* _Try it_:
All lines holding the word "save" are to be copied from the records beneath.
== Segment start ==
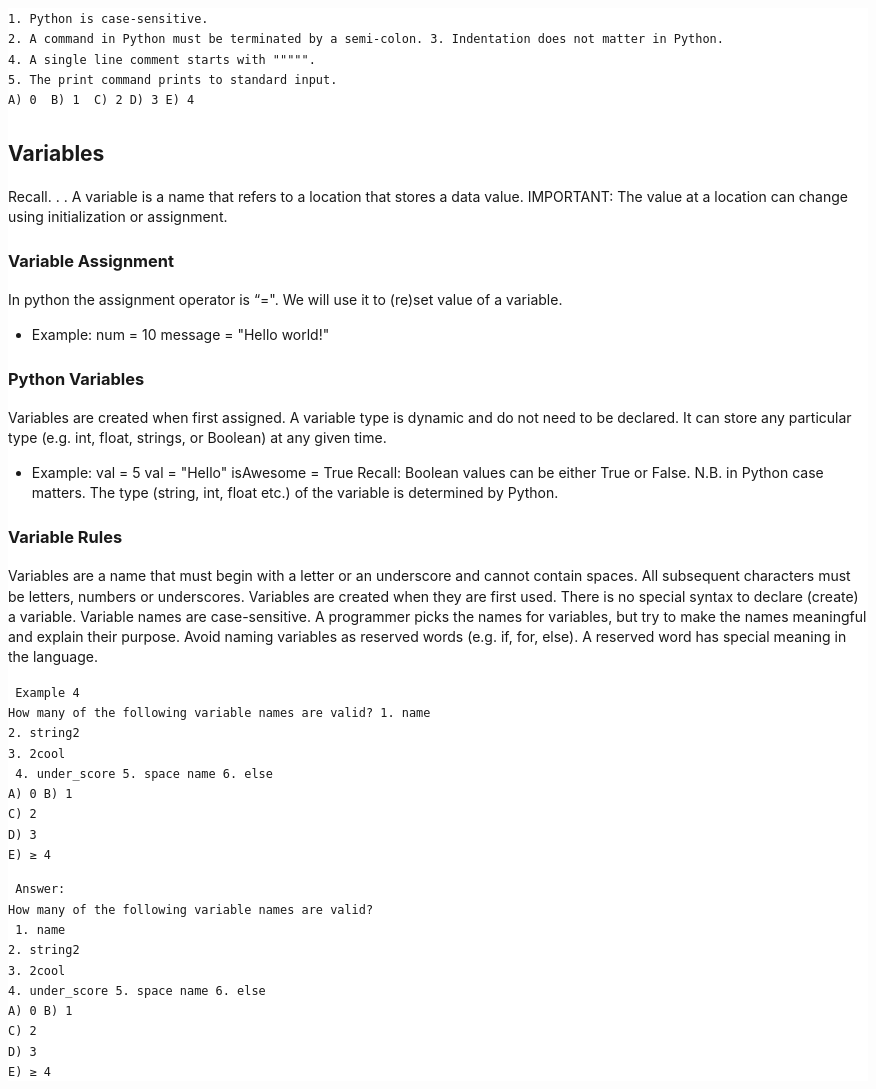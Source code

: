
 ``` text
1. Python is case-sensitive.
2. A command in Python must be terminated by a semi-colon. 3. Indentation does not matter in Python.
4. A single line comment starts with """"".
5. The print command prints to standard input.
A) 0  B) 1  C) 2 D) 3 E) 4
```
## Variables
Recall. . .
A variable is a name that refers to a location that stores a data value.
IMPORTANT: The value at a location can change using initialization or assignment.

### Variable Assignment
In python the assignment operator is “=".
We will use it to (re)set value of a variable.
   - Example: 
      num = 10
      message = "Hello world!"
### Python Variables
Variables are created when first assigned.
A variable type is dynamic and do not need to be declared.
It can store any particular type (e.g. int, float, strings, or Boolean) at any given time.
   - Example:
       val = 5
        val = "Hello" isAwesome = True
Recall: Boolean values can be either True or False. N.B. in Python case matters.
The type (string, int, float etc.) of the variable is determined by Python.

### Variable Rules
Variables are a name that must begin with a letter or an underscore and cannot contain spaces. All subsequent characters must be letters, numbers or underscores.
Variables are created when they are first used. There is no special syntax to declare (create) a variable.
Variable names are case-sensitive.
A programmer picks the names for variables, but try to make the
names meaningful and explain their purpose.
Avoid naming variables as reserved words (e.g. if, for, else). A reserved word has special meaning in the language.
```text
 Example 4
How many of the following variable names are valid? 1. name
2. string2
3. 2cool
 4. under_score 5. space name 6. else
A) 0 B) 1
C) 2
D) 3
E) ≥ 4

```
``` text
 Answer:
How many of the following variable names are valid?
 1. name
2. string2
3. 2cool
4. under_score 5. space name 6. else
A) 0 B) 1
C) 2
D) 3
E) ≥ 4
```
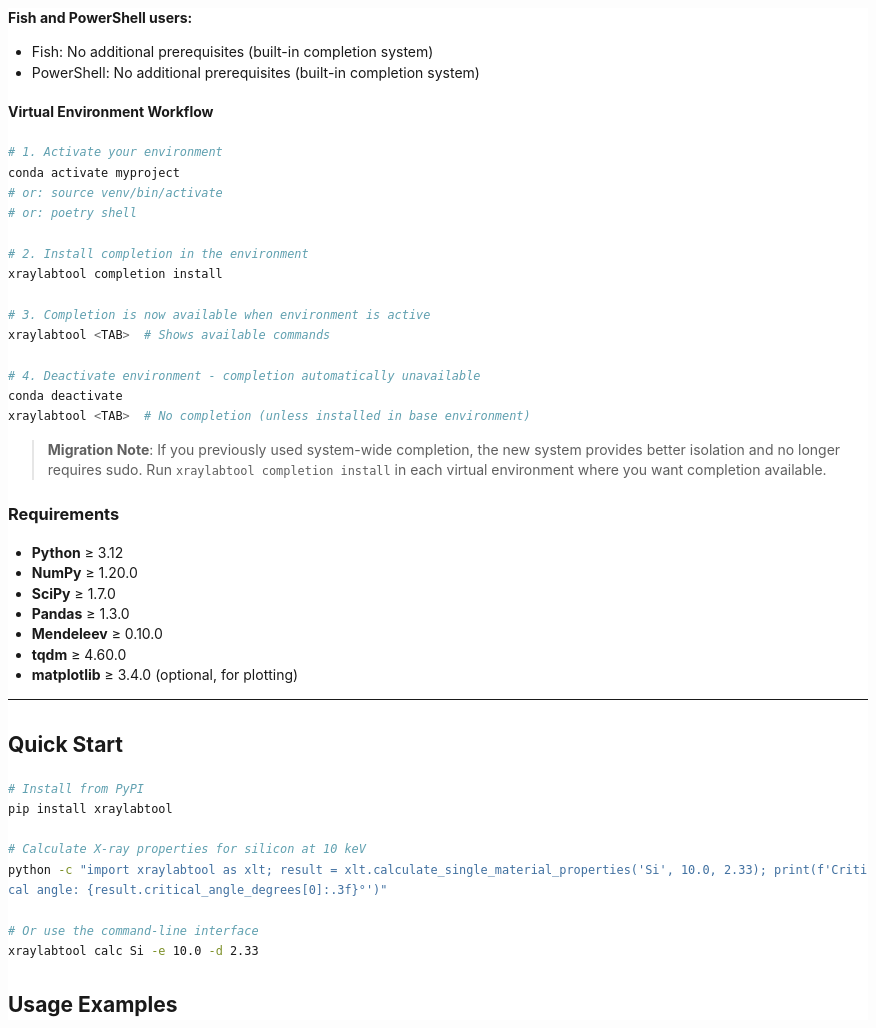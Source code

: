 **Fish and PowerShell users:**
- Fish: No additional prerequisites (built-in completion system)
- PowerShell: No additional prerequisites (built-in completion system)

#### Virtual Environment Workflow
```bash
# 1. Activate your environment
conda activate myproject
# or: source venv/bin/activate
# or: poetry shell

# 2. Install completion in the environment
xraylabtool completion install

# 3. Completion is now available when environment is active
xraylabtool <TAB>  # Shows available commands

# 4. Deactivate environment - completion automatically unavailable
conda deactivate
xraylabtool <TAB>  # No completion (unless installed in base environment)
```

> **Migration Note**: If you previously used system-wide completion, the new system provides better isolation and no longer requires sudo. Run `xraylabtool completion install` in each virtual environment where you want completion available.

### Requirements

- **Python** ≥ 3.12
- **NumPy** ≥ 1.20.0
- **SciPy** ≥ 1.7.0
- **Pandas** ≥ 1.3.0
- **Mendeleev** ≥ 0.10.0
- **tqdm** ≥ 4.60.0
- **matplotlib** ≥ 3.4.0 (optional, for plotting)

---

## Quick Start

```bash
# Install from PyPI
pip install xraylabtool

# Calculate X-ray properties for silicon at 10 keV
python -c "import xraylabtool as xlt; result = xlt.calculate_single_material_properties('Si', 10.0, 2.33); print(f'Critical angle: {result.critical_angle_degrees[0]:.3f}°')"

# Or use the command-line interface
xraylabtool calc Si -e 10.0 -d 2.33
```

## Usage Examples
== Segment end ==
== Segment start ==
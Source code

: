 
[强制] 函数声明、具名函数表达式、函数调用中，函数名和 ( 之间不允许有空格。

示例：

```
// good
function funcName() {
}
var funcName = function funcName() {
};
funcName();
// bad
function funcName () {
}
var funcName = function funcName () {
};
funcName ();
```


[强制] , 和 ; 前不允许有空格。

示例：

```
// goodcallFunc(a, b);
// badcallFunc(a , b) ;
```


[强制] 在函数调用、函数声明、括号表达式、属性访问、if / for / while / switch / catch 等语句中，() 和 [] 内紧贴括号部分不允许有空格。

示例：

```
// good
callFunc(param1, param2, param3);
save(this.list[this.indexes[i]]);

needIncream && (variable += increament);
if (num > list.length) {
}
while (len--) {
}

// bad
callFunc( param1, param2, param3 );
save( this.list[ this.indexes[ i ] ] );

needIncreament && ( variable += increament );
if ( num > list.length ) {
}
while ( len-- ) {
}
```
== Segment end ==
* _Exercise response_:
save(this.list[this.indexes[i]]);
save( this.list[ this.indexes[ i ] ] );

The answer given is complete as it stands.